DEL BARRIO 6
El Bauti tenía los ojos incendiados de llanto. Estaba perdido dentro de su
propia cabeza y completamente aterrado. Las palabras daban vueltas a su alrededor
y era imposible pescarlas mientras un pitido agudo le perforaba la conciencia.
Era muy extraño que el Delirio (la felicidad más barata) no sirviera para nada
en la fangosa cabeza del Bauti.
Hasta que por fin: silencio. Era sí era un alivio: silencio. Después de los
peores siete segundos de su vida vino el silencio. Había sentido un pinchazo en
la espalda baja y todo el mundo se le había desarmado. Ahora estaba tirado en
posición fetal, tapándose la cara con las dos manitos.
Creo que fue el viento afilándose en las hojas el que sonó como las
canciones que mamá le silbaba para dormir (mucho antes de que la encerraran en
el manicomio).
Tengo miedo, ma. Ya no los
aguanto. Parece que estuvieran jugando con nosotros. Ya no aguanto, ma. Tu
recuerdo me sigue abandonando. Ya no aguanto y el Despeinado está muerto. Papá
se murió de miedo y la gente está cada vez más rara. Ya no aguanto, ma. Cada
vez estoy más solo y tu recuerdo me sigue abandonando.
Por los dos costados de la calle caminaban ríos de gente sin rumbo: algunos
arrastrando las chancletas sin suelas y pateando porquerías entre las que
podría haber algo valioso que las patadas de los que pasaron antes no vieron.

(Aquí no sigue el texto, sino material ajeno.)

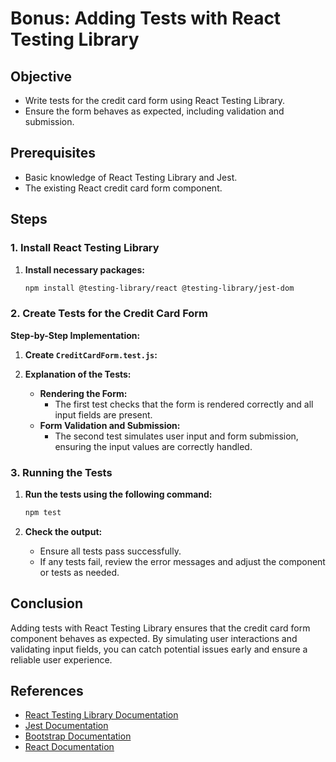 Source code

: # Bonus: Adding Tests with React Testing Library

## Objective

- Write tests for the credit card form using React Testing Library.
- Ensure the form behaves as expected, including validation and submission.

## Prerequisites

- Basic knowledge of React Testing Library and Jest.
- The existing React credit card form component.

## Steps

### 1. Install React Testing Library

1. **Install necessary packages:**

   ```bash
   npm install @testing-library/react @testing-library/jest-dom
   ```

### 2. Create Tests for the Credit Card Form

**Step-by-Step Implementation:**

1. **Create `CreditCardForm.test.js`:**

2. **Explanation of the Tests:**

   - **Rendering the Form:**
     - The first test checks that the form is rendered correctly and all input fields are present.
   - **Form Validation and Submission:**
     - The second test simulates user input and form submission, ensuring the input values are correctly handled.

### 3. Running the Tests

1. **Run the tests using the following command:**

   ```bash
   npm test
   ```

2. **Check the output:**
   - Ensure all tests pass successfully.
   - If any tests fail, review the error messages and adjust the component or tests as needed.

## Conclusion

Adding tests with React Testing Library ensures that the credit card form component behaves as expected. By simulating user interactions and validating input fields, you can catch potential issues early and ensure a reliable user experience.

## References

- [React Testing Library Documentation](https://testing-library.com/docs/react-testing-library/intro/)
- [Jest Documentation](https://jestjs.io/docs/getting-started)
- [Bootstrap Documentation](https://getbootstrap.com/docs/5.0/getting-started/introduction/)
- [React Documentation](https://reactjs.org/docs/getting-started.html)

Otros acarreaban la basura de nadie. Otros esquivaban los charcos. Otros estaban
tan drogados que no lo sabían. Nadie se acercó al Bauti. Nadie le vio los
riñones quedándose azules en menos de cinco minutos. Nadie los vio brillar a
través de la remera blanca.
Nadie hasta que las manos fuertes de una mujer más fuerte lo levantaron
como un trapo y lo llevaron hasta un lugar mejor.
Gracias, ma. Te amo.
Y se dejó llevar con una sonrisa levantada por las alas de su niñez.